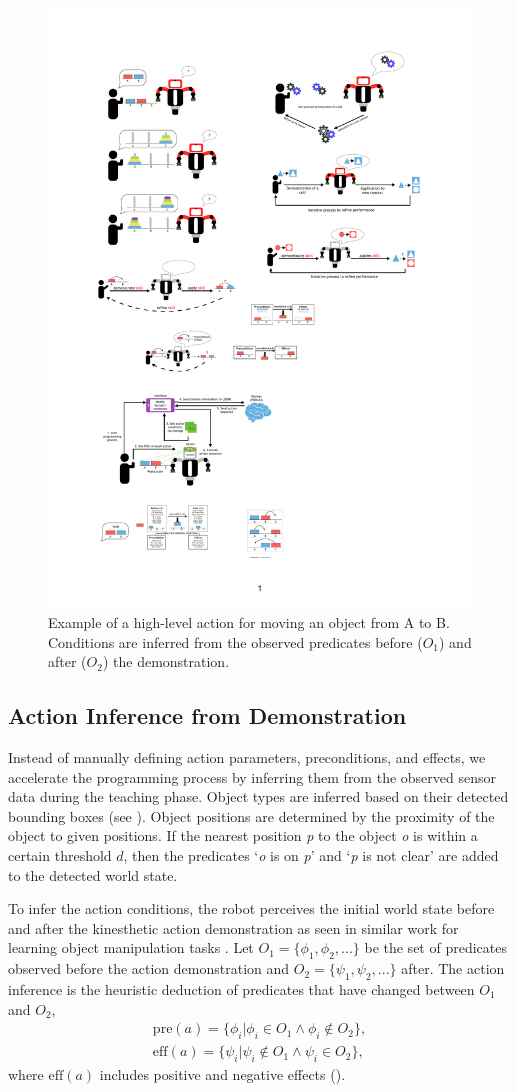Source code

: \begin{figure}
\centering
\includegraphics[width=0.5\linewidth]{figures/high-level.pdf}
\caption{Example of a high-level action for moving an object from A to B. Conditions are inferred from the observed predicates before ($O_1$) and after ($O_2$) the demonstration.
}
\label{fig:action-model}
\end{figure}

\subsection{Action Inference from Demonstration}
\label{sec:inference}
Instead of manually defining action parameters, preconditions, and effects, we accelerate the programming process by inferring them from the observed sensor data during the teaching phase.
Object types are inferred based on their detected bounding boxes (see ).
Object positions are determined by the proximity of the object to given positions.
If the nearest position \emph{p} to the object \emph{o} is within a certain threshold $d$, then the predicates `\emph{o} is on \emph{p}' and `\emph{p} is not clear' are added to the detected world state.

To infer the action conditions, the robot perceives the initial world state   before %
and after the kinesthetic action demonstration as seen in similar work for learning object manipulation tasks \cite{ahmadzadeh2015learning}.
Let $O_1 = \{\phi_1, \phi_2, ... \}$ be the set of predicates observed before the action demonstration and $O_2 = \{\psi_1, \psi_2, ... \}$ after.
The action inference is the heuristic deduction of predicates that have changed between $O_1$ and $O_2$, \ie
\begin{align*} \text{pre}(a) = \{\phi_i | \phi_i \in O_1 \wedge \phi_i \notin O_2 \}, \\
\text{eff}(a) = \{\psi_i | \psi_i \notin O_1 \wedge \psi_i \in O_2 \}, 
\end{align*}
where $\text{eff}(a)$ includes positive and negative effects ().

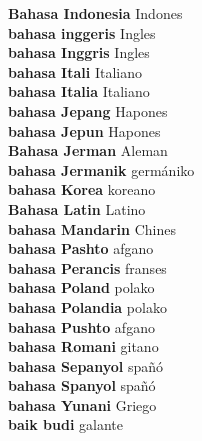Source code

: \textbf{ Bahasa Indonesia  } Indones \\
\textbf{ bahasa inggeris  } Ingles \\
\textbf{ bahasa Inggris  } Ingles \\
\textbf{ bahasa Itali  } Italiano \\
\textbf{ bahasa Italia  } Italiano \\
\textbf{ bahasa Jepang  } Hapones \\
\textbf{ bahasa Jepun  } Hapones \\
\textbf{ Bahasa Jerman  } Aleman \\
\textbf{ bahasa Jermanik  } germániko \\
\textbf{ bahasa Korea  } koreano \\
\textbf{ Bahasa Latin  } Latino \\
\textbf{ bahasa Mandarin  } Chines \\
\textbf{ bahasa Pashto  } afgano \\
\textbf{ bahasa Perancis  } franses \\
\textbf{ bahasa Poland  } polako \\
\textbf{ bahasa Polandia  } polako \\
\textbf{ bahasa Pushto  } afgano \\
\textbf{ bahasa Romani  } gitano \\
\textbf{ bahasa Sepanyol  } spañó \\
\textbf{ bahasa Spanyol  } spañó \\
\textbf{ bahasa Yunani  } Griego \\
\textbf{ baik budi  } galante \\
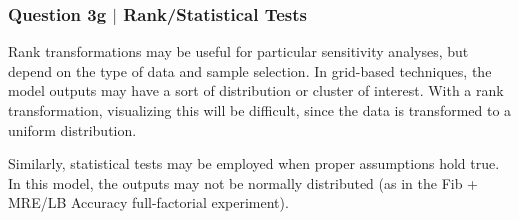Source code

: \documentclass[aspectratio=1610]{beamer}
\begin{document}
\begin{frame}
\frametitle{Question 3g $|$ Rank/Statistical Tests}

Rank transformations may be useful for particular sensitivity analyses, but depend on the type of data and sample selection. In grid-based techniques, the model outputs may have a sort of distribution or cluster of interest. With a rank transformation, visualizing this will be difficult, since the data is transformed to a uniform distribution.

\vspace{1em}
Similarly, statistical tests may be employed when proper assumptions hold true. In this model, the outputs may not be normally distributed (as in the Fib + MRE/LB Accuracy full-factorial experiment). 
\end{frame}
\end{document}

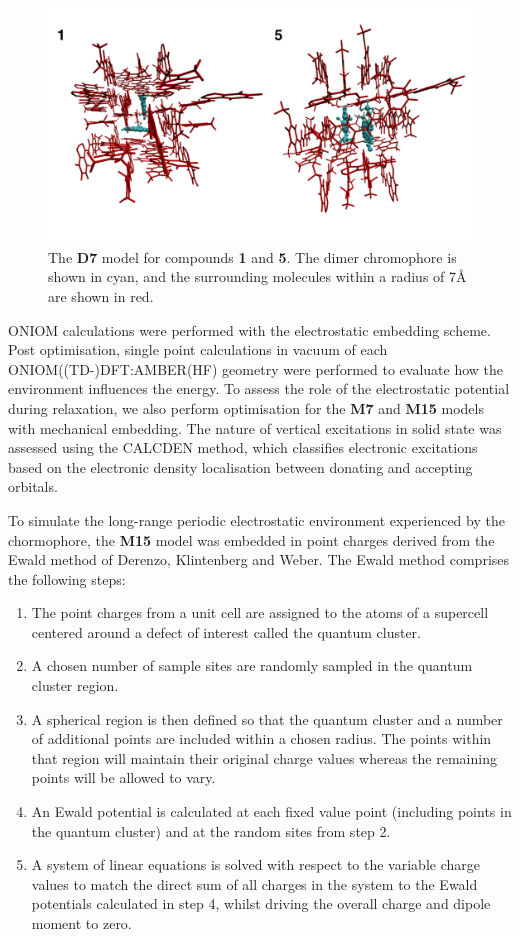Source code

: \begin{figure}
\centering
  \includegraphics[width=0.9\linewidth]{4IntraInterInteractions/HC_Dimer_Models.pdf}
  \caption[The \textbf{D7} cluster models]{The \textbf{D7} model for compounds \textbf{1} and \textbf{5}. The dimer chromophore is shown in cyan, and the surrounding molecules within a radius of 7{\AA} are shown in red.}
  \label{figure: HC_Dimer_Models}
\end{figure}

ONIOM calculations were performed with the electrostatic embedding scheme. Post optimisation, single point calculations in vacuum of each ONIOM((TD-)DFT:AMBER(HF) geometry were performed to evaluate how the environment influences the energy. To assess the role of the electrostatic potential during relaxation, we also perform optimisation for the \textbf{M7} and \textbf{M15} models with mechanical embedding. The nature of vertical excitations in solid state was assessed using the CALCDEN method, which classifies electronic excitations based on the electronic density localisation between donating and accepting orbitals.\cite{Crespo-Otero2012,Sen2013} 

To simulate the long-range periodic electrostatic environment experienced by the chormophore, the \textbf{M15} model was embedded in point charges derived from the Ewald method of Derenzo, Klintenberg and Weber.\cite{Klintenberg2000,Derenzo2000} The Ewald method comprises the following steps:
\begin{enumerate}
\item The point charges from a unit cell are assigned to the atoms of a supercell centered around a defect of interest called the quantum cluster.
\item A chosen number of sample sites are randomly sampled in the quantum cluster region.
\item A spherical region is then defined so that the quantum cluster and a number of additional points are included within a chosen radius. The points within that region will maintain their original charge values whereas the remaining points will be allowed to vary.
\item An Ewald potential is calculated at each fixed value point (including points in the quantum cluster) and at the random sites from step 2.
\item A system of linear equations is solved with respect to the variable charge values to match the direct sum of all charges in the system to the Ewald potentials calculated in step 4, whilst driving the overall charge and dipole moment to zero.
\end{enumerate}

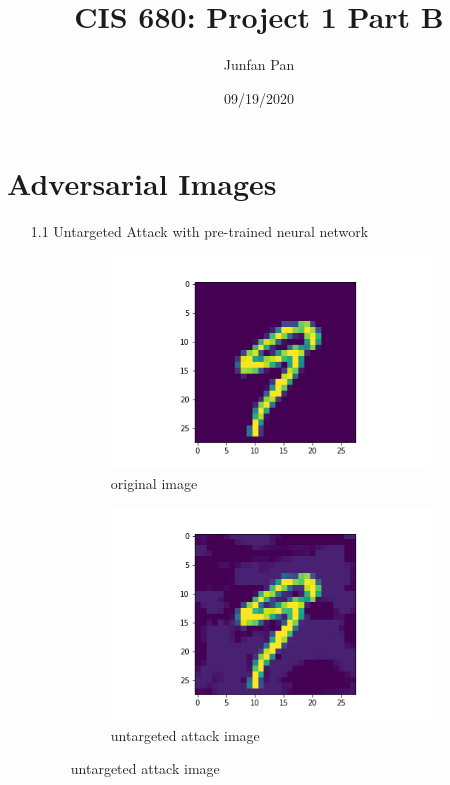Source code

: \documentclass{article}
\title{CIS 680: Project 1 Part B}
\author{Junfan Pan}
\date{09/19/2020}
\begin{document}
    \maketitle
    
    \section{Adversarial Images}
    \noindent
    \begin{enumerate}
    	\item[1.1] 
    	Untargeted Attack with pre-trained neural network\\
        \begin{figure}[H]
     	\centering
     	\begin{subfigure}[b]{0.45\textwidth}
         	\centering
         	\includegraphics[width=\textwidth]
         	{image/No.0 original test_image.png}
         	\caption{original image}
         	\label{fig:Hyperplane Epoch 0}
     	\end{subfigure}
     	\hfill
     	\begin{subfigure}[b]{0.45\textwidth}
         	\centering
         	\includegraphics[width=\textwidth]
         	{image/No.0 perturbed test_image.png}
         	\caption{untargeted attack image}
         	\label{fig:Hyperplane Epoch 1000}
     	\end{subfigure}
     	\end{figure}
     	

\end{enumerate}
\end{document}
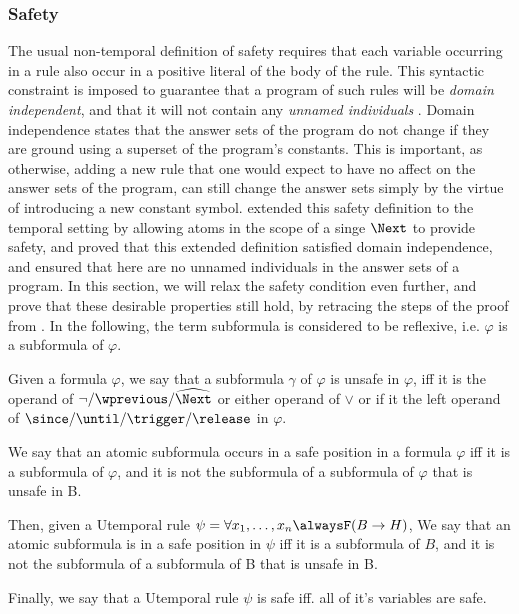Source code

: \subsubsection{Safety}

The usual non-temporal definition of safety requires that each
variable occurring in a rule also occur in a positive literal of the
body of the rule. This syntactic constraint is imposed to guarantee
that a program of such rules will be \emph{domain independent}, and
that it will not contain any \emph{unnamed individuals}
\cite{capeva09b}. Domain independence states that the answer sets of
the program do not change if they are ground using a superset of the
program's constants. This is important, as otherwise, adding a new
rule that one would expect to have no affect on the answer sets of the
program, can still change the answer sets simply by the virtue of
introducing a new constant symbol. \cite{agcapevidi17a} extended this
safety definition to the temporal setting by allowing atoms in the
scope of a singe $\Next$ to provide safety, and proved that this
extended definition satisfied domain independence, and ensured that
here are no unnamed individuals in the answer sets of a program. In
this section, we will relax the safety condition even further, and
prove that these desirable properties still hold, by retracing the
steps of the proof from \cite{agcapevidi17a}. In the following, the
term subformula is considered to be reflexive, i.e. $\varphi$ is a
subformula of $\varphi$.

\begin{definition}[Safety]
  Given a formula $\varphi$, we say that a subformula $\gamma$ of
  $\varphi$ is unsafe in $\varphi$, iff it is the operand of
  $\neg/\wprevious/\wnext$ or either operand of $\vee$ or if it the
  left operand of $\since/\until/\trigger/\release$ in $\varphi$.

  We say that an atomic subformula occurs in a safe position in a formula
  $\varphi$ iff it is a subformula of $\varphi$, and it is not the
  subformula of a subformula of $\varphi$ that is unsafe in B.

  Then, given a Utemporal rule
  $\psi=\forall x_1, \dots, x_n \alwaysF(B \rightarrow H)$, We say
  that an atomic subformula is in a safe position in $\psi$ iff it is
  a subformula of $B$, and it is not the subformula of a subformula of
  B that is unsafe in B.

  Finally, we say that a Utemporal rule $\psi$ is safe iff. all of it's variables are safe.
\end{definition}

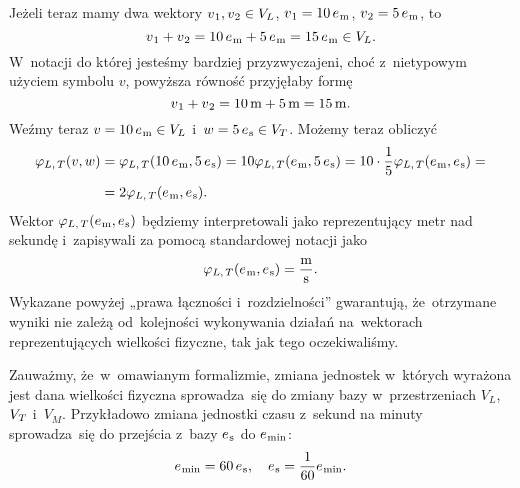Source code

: \documentclass[a4paper,11pt]{article}
\numberwithin{equation}{section}
\begin{document}
Jeżeli teraz mamy dwa wektory
$v_{ \HorSpaceOne 1 }, v_{ \HorSpaceOne 2 } \in V_{ L }$,
$v_{ \HorSpaceOne 1 } = 10 \, e_{ \HorSpaceOne \si{m} }$,
$v_{ \HorSpaceOne 2 } = 5 \, e_{ \HorSpaceOne \si{m} }$, to
\begin{equation}
  \label{eq:Mechanika-Rozwazania-ogolne-32}
  v_{ \HorSpaceOne 1 } + v_{ \HorSpaceOne 2 } =
  10 \, e_{ \HorSpaceOne \si{m} } + 5 \, e_{ \HorSpaceOne \si{m} } =
  15 \, e_{ \HorSpaceOne \si{m} } \in V_{ L }.
\end{equation}
W~notacji do której jesteśmy bardziej przyzwyczajeni, choć z~nietypowym
użyciem symbolu $v$, powyższa równość przyjęłaby formę
\begin{equation}
  \label{eq:Mechanika-Rozwazania-ogolne-33}
  v_{ \HorSpaceOne 1 } + v_{ \HorSpaceOne 2 } =
  10 \, \si{m} + 5 \, \si{m} = 15 \, \si{m}.
\end{equation}
Weźmy teraz $v = 10 \, e_{ \HorSpaceOne \si{m} } \in V_{ L }$
i~$w = 5 \, e_{ \HorSpaceOne \si{s} }\in V_{ T }$. Możemy teraz obliczyć
\begin{equation}
  \label{eq:Mechanika-Rozwazania-ogolne-34}
  \begin{split}
    \varphi_{ L, \, T }( v, w )
    &=
      \varphi_{ L, \, T }( 10 \, e_{ \HorSpaceOne \si{m} },
      5 \, e_{ \HorSpaceOne \si{s} } ) =
      10 \varphi_{ L, \, T }( e_{ \HorSpaceOne \si{m} },
      5 \, e_{ \HorSpaceOne \si{s} } ) =
      10 \cdot \frac{ 1 }{ 5 } \varphi_{ L, \, T }( e_{ \HorSpaceOne \si{m} },
      e_{ \HorSpaceOne \si{s} } ) = \\[0.3em]
    &=
      2 \varphi_{ L, \, T }( e_{ \HorSpaceOne \si{m} },
      e_{ \HorSpaceOne \si{s} } ).
  \end{split}
\end{equation}
Wektor $\varphi_{ L, \, T }( e_{ \HorSpaceOne \si{m} }, e_{ \HorSpaceOne \si{s} } )$
będziemy interpretowali jako reprezentujący metr nad sekundę i~zapisywali
za pomocą standardowej notacji jako
\begin{equation}
  \label{eq:Mechanika-Rozwazania-ogolne-29}
  \varphi_{ L, \, T }( e_{ \HorSpaceOne \si{m} }, e_{ \HorSpaceOne \si{s} } ) =
  \frac{ \si{m} }{ \si{s} }.
\end{equation}
Wykazane powyżej „prawa łączności i~rozdzielności”
gwarantują, że~otrzymane wyniki nie zależą od~kolejności wykonywania
działań na~wektorach reprezentujących wielkości fizyczne, tak jak tego
oczekiwaliśmy.

Zauważmy, że~w~omawianym formalizmie, zmiana jednostek w~których wyrażona
jest dana wielkości fizyczna sprowadza~się do zmiany bazy w~przestrzeniach
$V_{ L }$, $V_{ \HorSpaceOne T }$ i~$V_{ M }$. Przykładowo zmiana jednostki
czasu z~sekund na minuty sprowadza~się do przejścia z~bazy
$e_{ \HorSpaceOne \si{s} }$ do $e_{ \HorSpaceOne \si{min} }$:
\begin{equation}
  \label{eq:Mechanika-Rozwazania-ogolne-30}
  e_{ \HorSpaceOne \si{min} } = 60 \, e_{ \HorSpaceOne \si{s} }, \quad
  e_{ \HorSpaceOne \si{s} } = \frac{ 1 }{ 60 } e_{ \HorSpaceOne \si{min} }.
\end{equation}
\end{document}
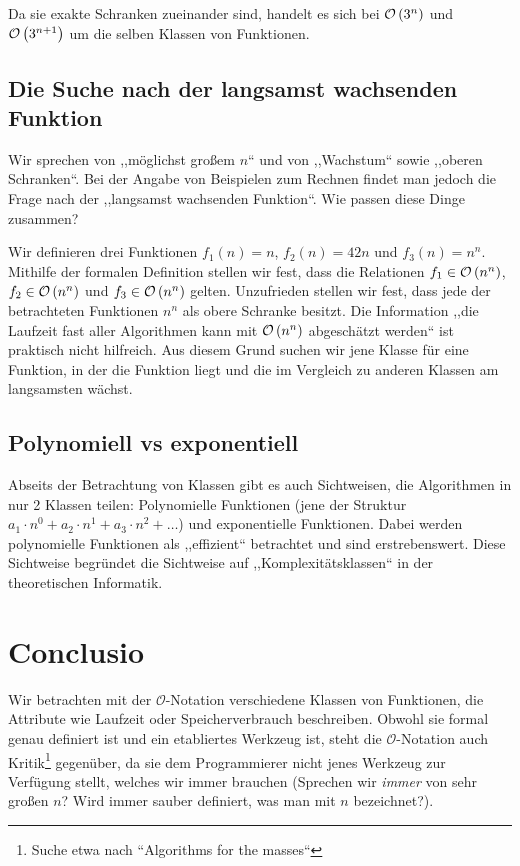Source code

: Da sie exakte Schranken zueinander sind, handelt es sich bei $\mathcal{O}\left(3^n\right)$ und $\mathcal{O}\left(3^{n+1}\right)$ um die selben Klassen von Funktionen.
%
\subsection{Die Suche nach der langsamst wachsenden Funktion}
%
Wir sprechen von ,,möglichst großem $n$`` und von ,,Wachstum`` sowie ,,oberen Schranken``. Bei der Angabe von Beispielen zum Rechnen findet man jedoch die Frage nach der ,,langsamst wachsenden Funktion``. Wie passen diese Dinge zusammen?

Wir definieren drei Funktionen $f_1(n) = n$, $f_2(n) = 42n$ und $f_3(n) = n^n$. Mithilfe der formalen Definition stellen wir fest, dass die Relationen $f_1 \in \mathcal{O}\left(n^n\right)$, $f_2 \in \mathcal{O}\left(n^n\right)$ und $f_3 \in \mathcal{O}\left(n^n\right)$ gelten. Unzufrieden stellen wir fest, dass jede der betrachteten Funktionen $n^n$ als obere Schranke besitzt. Die Information ,,die Laufzeit fast aller Algorithmen kann mit $\mathcal{O}\left(n^n\right)$ abgeschätzt werden`` ist praktisch nicht hilfreich. Aus diesem Grund suchen wir jene Klasse für eine Funktion, in der die Funktion liegt und die im Vergleich zu anderen Klassen am langsamsten wächst.
%
\subsection{Polynomiell vs exponentiell}
%
Abseits der Betrachtung von Klassen gibt es auch Sichtweisen, die Algorithmen in nur 2 Klassen teilen: Polynomielle Funktionen (jene der Struktur $a_1 \cdot n^0 + a_2 \cdot n^1 + a_3 \cdot n^2 + \ldots$) und exponentielle Funktionen. Dabei werden polynomielle Funktionen als ,,effizient`` betrachtet und sind erstrebenswert. Diese Sichtweise begründet die Sichtweise auf ,,Komplexitätsklassen`` in der theoretischen Informatik.
%
\section{Conclusio}
%
Wir betrachten mit der $\mathcal{O}$-Notation verschiedene Klassen von Funktionen, die Attribute wie Laufzeit oder Speicherverbrauch beschreiben. Obwohl sie formal genau definiert ist und ein etabliertes Werkzeug ist, steht die $\mathcal{O}$-Notation auch Kritik\footnote{Suche etwa nach ``Algorithms for the masses``} gegenüber, da sie dem Programmierer nicht jenes Werkzeug zur Verfügung stellt, welches wir immer brauchen (Sprechen wir \emph{immer} von sehr großen $n$? Wird immer sauber definiert, was man mit $n$ bezeichnet?).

> Requirement
Repeat exactly the lines of the listing above, from the one with "variable occurring in" down to the one with "that the answer sets of"; both of those lines belong in the range.

> Response to the task
variable occurring in a rule also occur in a positive literal of the
body of the rule. This syntactic constraint is imposed to guarantee
that a program of such rules will be \emph{domain independent}, and
that it will not contain any \emph{unnamed individuals}
\cite{capeva09b}. Domain independence states that the answer sets of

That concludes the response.